Secondly, Coma-Thompson is preoccupied with privilege in America. Or, more precisely, the what one does as a result of lacking privilege. Many of these stories are about people who, without the vocabulary, maybe even the imagination, are unable to invest in something larger than themselves. The stories use as their backdrop middle America’s current crisis of faith. That which was promised has failed to come. Worse, that which is deserved — the tidings of a lifetime of back-breaking labor, sacrifice, and conformity — seems further away than ever before. “Fortune frowns upon the many; no wonder they reach up to hang upon its bottom lip,” Coma-Thompson writes in “Back Pay (& Other Vagaries).”
These stories depict the fear of others, but also the fear of ourselves. Even “Europe Redux,” a story told from a time-travel enabled future, can be seen to fit with the collection’s theme. It tells the story of the most popular “Interactive Biography,” a program that allows time travelers to go back in time and be somebody, with the most popular biographies being those of soldiers and civilians in World War II Europe. The extreme nostalgia for a perceived glorious past by fictional future time-travelers is analogous to people of today who yearn for a bygone era of perceived greatness, marking the present not as a time of hope but of a futile search for greatness lost. This nostalgia is for an imagined period that seems genuine and rich because of the retrospective compression of history, one that would have the Industrial Revolution over and done with in a couple of busy years.

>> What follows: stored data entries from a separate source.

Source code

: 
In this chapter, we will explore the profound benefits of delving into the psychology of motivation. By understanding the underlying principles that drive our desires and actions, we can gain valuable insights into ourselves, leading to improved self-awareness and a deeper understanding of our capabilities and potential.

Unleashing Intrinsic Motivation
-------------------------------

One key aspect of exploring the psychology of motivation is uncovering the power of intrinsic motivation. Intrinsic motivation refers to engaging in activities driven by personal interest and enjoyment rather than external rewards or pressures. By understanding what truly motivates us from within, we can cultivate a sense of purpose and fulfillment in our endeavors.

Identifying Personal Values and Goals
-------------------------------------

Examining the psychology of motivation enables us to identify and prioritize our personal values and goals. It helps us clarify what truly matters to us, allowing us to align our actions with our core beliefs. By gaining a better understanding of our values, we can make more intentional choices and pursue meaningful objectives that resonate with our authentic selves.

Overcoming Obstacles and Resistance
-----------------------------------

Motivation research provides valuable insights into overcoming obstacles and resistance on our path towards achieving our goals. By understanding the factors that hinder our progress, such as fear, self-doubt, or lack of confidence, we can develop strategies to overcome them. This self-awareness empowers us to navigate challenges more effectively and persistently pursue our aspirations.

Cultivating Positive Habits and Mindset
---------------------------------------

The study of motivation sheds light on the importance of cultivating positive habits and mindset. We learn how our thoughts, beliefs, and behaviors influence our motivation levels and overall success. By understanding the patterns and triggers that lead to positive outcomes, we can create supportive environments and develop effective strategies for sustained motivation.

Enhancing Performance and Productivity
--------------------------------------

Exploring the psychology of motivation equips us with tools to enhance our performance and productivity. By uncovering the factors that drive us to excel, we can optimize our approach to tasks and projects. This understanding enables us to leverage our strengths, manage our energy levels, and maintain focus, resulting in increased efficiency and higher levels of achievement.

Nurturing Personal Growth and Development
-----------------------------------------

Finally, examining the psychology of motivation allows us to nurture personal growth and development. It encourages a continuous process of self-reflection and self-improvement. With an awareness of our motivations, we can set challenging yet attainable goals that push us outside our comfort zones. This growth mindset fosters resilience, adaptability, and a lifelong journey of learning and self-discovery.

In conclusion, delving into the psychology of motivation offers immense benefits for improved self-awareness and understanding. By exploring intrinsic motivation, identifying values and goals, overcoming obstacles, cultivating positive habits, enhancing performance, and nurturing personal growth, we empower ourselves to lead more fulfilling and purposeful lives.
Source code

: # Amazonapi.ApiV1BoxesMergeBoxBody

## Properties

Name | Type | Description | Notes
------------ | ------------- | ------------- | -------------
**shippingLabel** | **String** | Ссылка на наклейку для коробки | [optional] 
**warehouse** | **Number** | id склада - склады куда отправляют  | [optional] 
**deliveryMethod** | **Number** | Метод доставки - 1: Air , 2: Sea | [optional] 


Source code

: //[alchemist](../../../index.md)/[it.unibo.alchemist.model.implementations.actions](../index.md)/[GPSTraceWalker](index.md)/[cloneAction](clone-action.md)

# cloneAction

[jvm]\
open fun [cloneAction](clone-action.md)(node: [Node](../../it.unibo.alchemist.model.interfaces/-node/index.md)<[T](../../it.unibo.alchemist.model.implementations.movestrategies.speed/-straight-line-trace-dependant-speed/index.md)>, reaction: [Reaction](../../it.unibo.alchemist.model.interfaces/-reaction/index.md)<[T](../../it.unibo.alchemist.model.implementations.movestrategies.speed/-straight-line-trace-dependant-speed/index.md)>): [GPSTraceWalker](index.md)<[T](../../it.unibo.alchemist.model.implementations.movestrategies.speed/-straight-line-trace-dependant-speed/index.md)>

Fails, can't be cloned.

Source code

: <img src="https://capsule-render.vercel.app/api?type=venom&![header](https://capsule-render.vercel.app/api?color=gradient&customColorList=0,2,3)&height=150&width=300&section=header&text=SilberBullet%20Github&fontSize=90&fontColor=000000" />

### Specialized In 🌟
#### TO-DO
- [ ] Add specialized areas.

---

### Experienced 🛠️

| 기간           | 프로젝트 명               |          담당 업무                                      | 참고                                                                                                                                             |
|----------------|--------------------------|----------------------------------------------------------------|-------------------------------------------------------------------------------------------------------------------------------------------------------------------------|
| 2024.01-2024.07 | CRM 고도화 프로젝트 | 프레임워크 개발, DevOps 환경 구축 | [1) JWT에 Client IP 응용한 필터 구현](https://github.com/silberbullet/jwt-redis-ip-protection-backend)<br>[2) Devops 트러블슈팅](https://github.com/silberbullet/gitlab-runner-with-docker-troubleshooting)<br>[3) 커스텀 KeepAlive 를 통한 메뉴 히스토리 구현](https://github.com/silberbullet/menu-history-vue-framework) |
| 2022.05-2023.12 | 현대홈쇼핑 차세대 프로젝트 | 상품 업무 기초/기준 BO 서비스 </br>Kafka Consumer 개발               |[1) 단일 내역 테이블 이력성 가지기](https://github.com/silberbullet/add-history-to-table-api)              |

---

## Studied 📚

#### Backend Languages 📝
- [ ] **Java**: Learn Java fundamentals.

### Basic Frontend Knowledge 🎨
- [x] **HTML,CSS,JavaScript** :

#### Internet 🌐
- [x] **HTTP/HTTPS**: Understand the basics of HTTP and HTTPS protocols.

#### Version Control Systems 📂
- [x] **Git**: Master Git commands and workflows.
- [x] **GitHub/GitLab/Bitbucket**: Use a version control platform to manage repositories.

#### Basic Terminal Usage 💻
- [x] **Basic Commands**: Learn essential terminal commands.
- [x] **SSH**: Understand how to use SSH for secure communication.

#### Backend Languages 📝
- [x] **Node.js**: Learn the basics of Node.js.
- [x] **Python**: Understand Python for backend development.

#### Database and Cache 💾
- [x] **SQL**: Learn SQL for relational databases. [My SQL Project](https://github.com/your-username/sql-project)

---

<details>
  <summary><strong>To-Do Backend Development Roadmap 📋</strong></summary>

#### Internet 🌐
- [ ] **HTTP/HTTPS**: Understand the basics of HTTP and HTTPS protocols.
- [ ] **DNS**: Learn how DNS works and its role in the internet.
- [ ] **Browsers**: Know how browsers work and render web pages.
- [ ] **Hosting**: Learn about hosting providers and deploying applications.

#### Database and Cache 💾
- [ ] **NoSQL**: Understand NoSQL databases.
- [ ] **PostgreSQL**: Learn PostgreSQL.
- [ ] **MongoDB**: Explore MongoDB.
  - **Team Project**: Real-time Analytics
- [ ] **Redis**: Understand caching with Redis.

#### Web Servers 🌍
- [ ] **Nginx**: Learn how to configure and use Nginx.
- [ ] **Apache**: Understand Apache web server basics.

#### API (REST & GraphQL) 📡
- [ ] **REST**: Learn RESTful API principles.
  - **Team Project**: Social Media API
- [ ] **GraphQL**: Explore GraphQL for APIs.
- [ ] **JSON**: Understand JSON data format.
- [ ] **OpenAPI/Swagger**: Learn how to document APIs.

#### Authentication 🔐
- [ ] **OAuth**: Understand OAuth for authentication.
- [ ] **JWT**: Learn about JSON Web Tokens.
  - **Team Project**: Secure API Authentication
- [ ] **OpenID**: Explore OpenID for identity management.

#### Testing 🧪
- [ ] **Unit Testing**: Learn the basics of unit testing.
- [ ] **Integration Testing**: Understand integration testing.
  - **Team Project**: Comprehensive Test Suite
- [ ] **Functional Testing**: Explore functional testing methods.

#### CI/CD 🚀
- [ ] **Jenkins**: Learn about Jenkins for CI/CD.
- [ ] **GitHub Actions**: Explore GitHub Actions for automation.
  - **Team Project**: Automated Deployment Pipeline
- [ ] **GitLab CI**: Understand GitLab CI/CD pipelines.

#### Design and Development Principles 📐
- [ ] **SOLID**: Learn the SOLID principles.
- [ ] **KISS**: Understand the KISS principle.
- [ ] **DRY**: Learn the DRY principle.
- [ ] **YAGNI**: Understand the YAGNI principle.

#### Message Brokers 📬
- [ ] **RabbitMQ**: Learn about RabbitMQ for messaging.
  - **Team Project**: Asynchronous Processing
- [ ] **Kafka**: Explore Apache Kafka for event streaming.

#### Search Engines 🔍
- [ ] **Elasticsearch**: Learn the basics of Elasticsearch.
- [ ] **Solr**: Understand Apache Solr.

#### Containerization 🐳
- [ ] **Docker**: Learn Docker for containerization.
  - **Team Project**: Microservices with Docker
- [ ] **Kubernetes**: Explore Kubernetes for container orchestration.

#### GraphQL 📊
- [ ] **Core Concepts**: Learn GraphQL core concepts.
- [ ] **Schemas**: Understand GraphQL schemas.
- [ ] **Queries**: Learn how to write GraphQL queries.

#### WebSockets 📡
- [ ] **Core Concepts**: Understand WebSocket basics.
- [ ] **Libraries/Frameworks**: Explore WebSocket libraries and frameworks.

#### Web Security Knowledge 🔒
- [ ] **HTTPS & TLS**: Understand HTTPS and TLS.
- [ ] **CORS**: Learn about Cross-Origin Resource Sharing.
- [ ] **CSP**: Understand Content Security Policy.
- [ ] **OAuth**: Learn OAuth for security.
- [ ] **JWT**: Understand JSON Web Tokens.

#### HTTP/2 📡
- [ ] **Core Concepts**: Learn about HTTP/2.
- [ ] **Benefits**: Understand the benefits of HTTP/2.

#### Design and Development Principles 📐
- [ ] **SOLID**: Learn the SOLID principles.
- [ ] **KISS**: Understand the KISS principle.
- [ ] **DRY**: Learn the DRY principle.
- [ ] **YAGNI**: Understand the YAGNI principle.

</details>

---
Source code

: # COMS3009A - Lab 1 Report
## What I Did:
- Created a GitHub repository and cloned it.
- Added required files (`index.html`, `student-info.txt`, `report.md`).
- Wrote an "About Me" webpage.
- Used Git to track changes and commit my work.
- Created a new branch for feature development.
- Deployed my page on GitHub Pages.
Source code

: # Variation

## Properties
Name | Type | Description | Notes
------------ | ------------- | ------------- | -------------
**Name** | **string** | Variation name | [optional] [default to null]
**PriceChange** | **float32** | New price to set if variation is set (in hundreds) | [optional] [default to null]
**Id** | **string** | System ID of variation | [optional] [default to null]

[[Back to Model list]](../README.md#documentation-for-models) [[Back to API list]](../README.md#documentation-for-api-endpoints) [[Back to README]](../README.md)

“The Beast” is about a comedian who has found fame by drawing the crowd into his self-xenophobia and universal prejudice. From a poor background, raised by a single mother, the Beast has literally quipped his way to fame: “One who elevated his admirers by insulting them.” But the comedian’s act is just that, armour worn for protection against a harsh world that has rusted into place. “I had a soft spot for un-tortured good natured failures,” the narrator of “Collectors” says, but this could just as easily be the author speaking.
One of the collection’s true high points is “New Free Europe,” about a US soldier in Berlin. More specifically, it is about a black soldier sent by a white president to a Berlin which, despite being in two pieces, is in the throes of celebration. Again, the complexity of man is explored – the revelling Berliners welcome the soldier and seduce him into joining their partying: “The people were idiots for a day, and though he didn’t follow the full import of their nonsense, he met them with noises and stomping.” Freed from his duties, but especially from his history and skin, the soldier wants nothing more than to hold onto this joy.
Coma-Thompson, it is clear, writes with a sense of history. The great artists of the Industrial Revolution captured the immense historic change taking place around them. The stories here look not at a time of great historic change, but at a time of great historic having-changed. He writes with a sensitivity to the idea that this is already Trump’s America. The guns, the fear, the despair, the faith in barefaced lies – a US on the brink of totalitarianism didn’t arrive at this point overnight, nor is it possible to retreat from it at that pace.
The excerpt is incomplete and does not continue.